Monday, December 23, 2019


Release date:
December 20, 2019
Lal Jr

Prithviraj Sukumaran, Suraj Venjaramoodu, Mia George, Deepti Sati, Adhish Praveen, Saiju Kurup, Suresh Krishna, Nandu, Shivaji Guruvayoor, Lalu Alex, Vijayaraghavan

A major star needs a driving licence. The motor vehicle inspector in charge of his application is his fan. A misunderstanding caused by a third party’s actions leads to a blazing showdown between them. Could this be the starting point of great cinema? Yes, if writer Sachy and director Lal Jr are involved. In their hands, what follows is a captivating, unexpectedly insightful examination of human nature, as a game of pride and pettiness, fandom and fury leads to a high-profile war over a tiny issue.

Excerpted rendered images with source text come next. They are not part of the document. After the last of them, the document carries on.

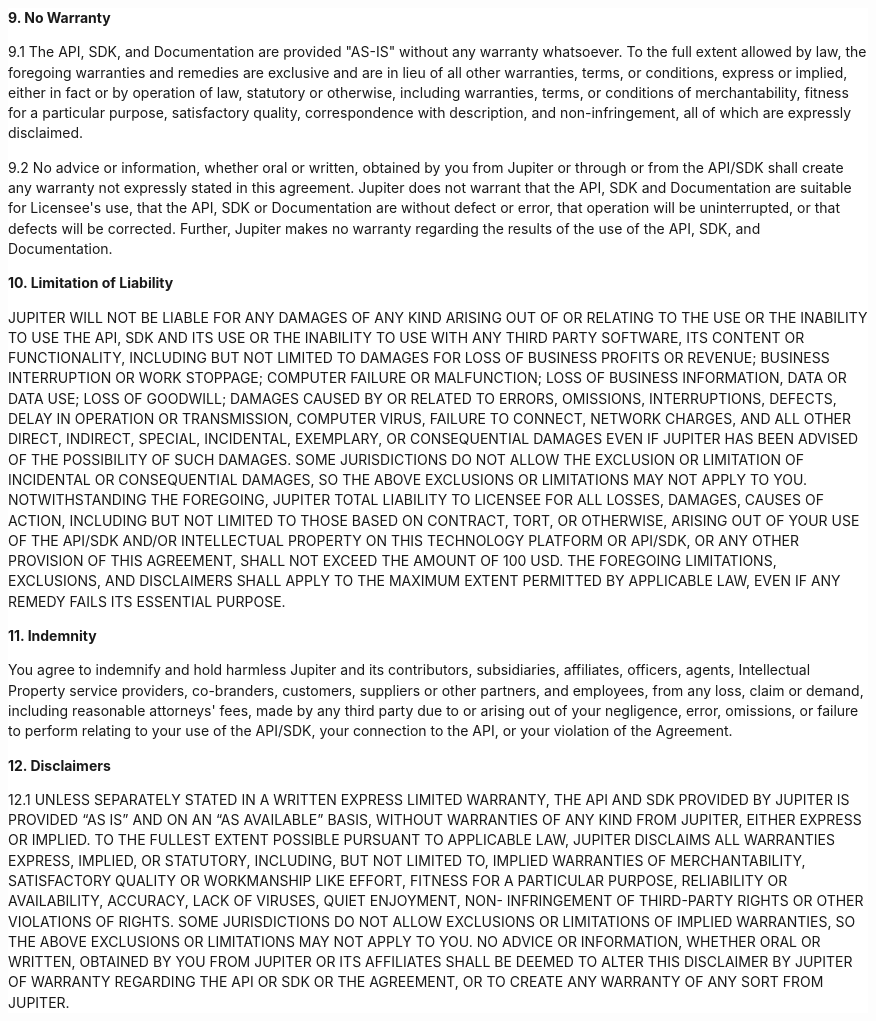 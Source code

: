 **9. No Warranty​**

9.1 The API, SDK, and Documentation are provided "AS-IS" without any warranty whatsoever. To the full extent allowed by law, the foregoing warranties and remedies are exclusive and are in lieu of all other warranties, terms, or conditions, express or implied, either in fact or by operation of law, statutory or otherwise, including warranties, terms, or conditions of merchantability, fitness for a particular purpose, satisfactory quality, correspondence with description, and non-infringement, all of which are expressly disclaimed.

9.2 No advice or information, whether oral or written, obtained by you from Jupiter or through or from the API/SDK shall create any warranty not expressly stated in this agreement. Jupiter does not warrant that the API, SDK and Documentation are suitable for Licensee's use, that the API, SDK or Documentation are without defect or error, that operation will be uninterrupted, or that defects will be corrected. Further, Jupiter makes no warranty regarding the results of the use of the API, SDK, and Documentation.

**10. Limitation of Liability​**

JUPITER WILL NOT BE LIABLE FOR ANY DAMAGES OF ANY KIND ARISING OUT OF OR RELATING TO THE USE OR THE INABILITY TO USE THE API, SDK AND ITS USE OR THE INABILITY TO USE WITH ANY THIRD PARTY SOFTWARE, ITS CONTENT OR FUNCTIONALITY, INCLUDING BUT NOT LIMITED TO DAMAGES FOR LOSS OF BUSINESS PROFITS OR REVENUE; BUSINESS INTERRUPTION OR WORK STOPPAGE; COMPUTER FAILURE OR MALFUNCTION; LOSS OF BUSINESS INFORMATION, DATA OR DATA USE; LOSS OF GOODWILL; DAMAGES CAUSED BY OR RELATED TO ERRORS, OMISSIONS, INTERRUPTIONS, DEFECTS, DELAY IN OPERATION OR TRANSMISSION, COMPUTER VIRUS, FAILURE TO CONNECT, NETWORK CHARGES, AND ALL OTHER DIRECT, INDIRECT, SPECIAL, INCIDENTAL, EXEMPLARY, OR CONSEQUENTIAL DAMAGES EVEN IF JUPITER HAS BEEN ADVISED OF THE POSSIBILITY OF SUCH DAMAGES. SOME JURISDICTIONS DO NOT ALLOW THE EXCLUSION OR LIMITATION OF INCIDENTAL OR CONSEQUENTIAL DAMAGES, SO THE ABOVE EXCLUSIONS OR LIMITATIONS MAY NOT APPLY TO YOU. NOTWITHSTANDING THE FOREGOING, JUPITER TOTAL LIABILITY TO LICENSEE FOR ALL LOSSES, DAMAGES, CAUSES OF ACTION, INCLUDING BUT NOT LIMITED TO THOSE BASED ON CONTRACT, TORT, OR OTHERWISE, ARISING OUT OF YOUR USE OF THE API/SDK AND/OR INTELLECTUAL PROPERTY ON THIS TECHNOLOGY PLATFORM OR API/SDK, OR ANY OTHER PROVISION OF THIS AGREEMENT, SHALL NOT EXCEED THE AMOUNT OF 100 USD. THE FOREGOING LIMITATIONS, EXCLUSIONS, AND DISCLAIMERS SHALL APPLY TO THE MAXIMUM EXTENT PERMITTED BY APPLICABLE LAW, EVEN IF ANY REMEDY FAILS ITS ESSENTIAL PURPOSE.

**11. Indemnity​**

You agree to indemnify and hold harmless Jupiter and its contributors, subsidiaries, affiliates, officers, agents, Intellectual Property service providers, co-branders, customers, suppliers or other partners, and employees, from any loss, claim or demand, including reasonable attorneys' fees, made by any third party due to or arising out of your negligence, error, omissions, or failure to perform relating to your use of the API/SDK, your connection to the API, or your violation of the Agreement.

**12. Disclaimers**

12.1 UNLESS SEPARATELY STATED IN A WRITTEN EXPRESS LIMITED WARRANTY, THE API AND SDK PROVIDED BY JUPITER IS PROVIDED “AS IS” AND ON AN “AS AVAILABLE” BASIS, WITHOUT WARRANTIES OF ANY KIND FROM JUPITER, EITHER EXPRESS OR IMPLIED. TO THE FULLEST EXTENT POSSIBLE PURSUANT TO APPLICABLE LAW, JUPITER DISCLAIMS ALL WARRANTIES EXPRESS, IMPLIED, OR STATUTORY, INCLUDING, BUT NOT LIMITED TO, IMPLIED WARRANTIES OF MERCHANTABILITY, SATISFACTORY QUALITY OR WORKMANSHIP LIKE EFFORT, FITNESS FOR A PARTICULAR PURPOSE, RELIABILITY OR AVAILABILITY, ACCURACY, LACK OF VIRUSES, QUIET ENJOYMENT, NON- INFRINGEMENT OF THIRD-PARTY RIGHTS OR OTHER VIOLATIONS OF RIGHTS. SOME JURISDICTIONS DO NOT ALLOW EXCLUSIONS OR LIMITATIONS OF IMPLIED WARRANTIES, SO THE ABOVE EXCLUSIONS OR LIMITATIONS MAY NOT APPLY TO YOU. NO ADVICE OR INFORMATION, WHETHER ORAL OR WRITTEN, OBTAINED BY YOU FROM JUPITER OR ITS AFFILIATES SHALL BE DEEMED TO ALTER THIS DISCLAIMER BY JUPITER OF WARRANTY REGARDING THE API OR SDK OR THE AGREEMENT, OR TO CREATE ANY WARRANTY OF ANY SORT FROM JUPITER.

Prithviraj Sukumaran plays the actor Hareendran, and Suraj Venjaramoodu is the MVI, Kuruvilla J. Both are in top form in Driving Licence, a suspense-filled, fast-paced ride that belies and surpasses all expectations raised by the trailer and the film’s opening minutes. At first it appears that this will be just a David-vs-Goliath battle. Then it seems that it will be a story of how even the smallest cog in a wheel can cause massive disruptions. Then it looks like it will be about media sensationalism or Mollywood politics. Then it heads in the direction of how the bureaucracy misuses its powers. Each time you think you have cracked Driving Licence,  it takes a surprising turn. This screenplay is one of the cleverest pieces of writing to emerge from Malayalam cinema in what is already a great year for Mollywood.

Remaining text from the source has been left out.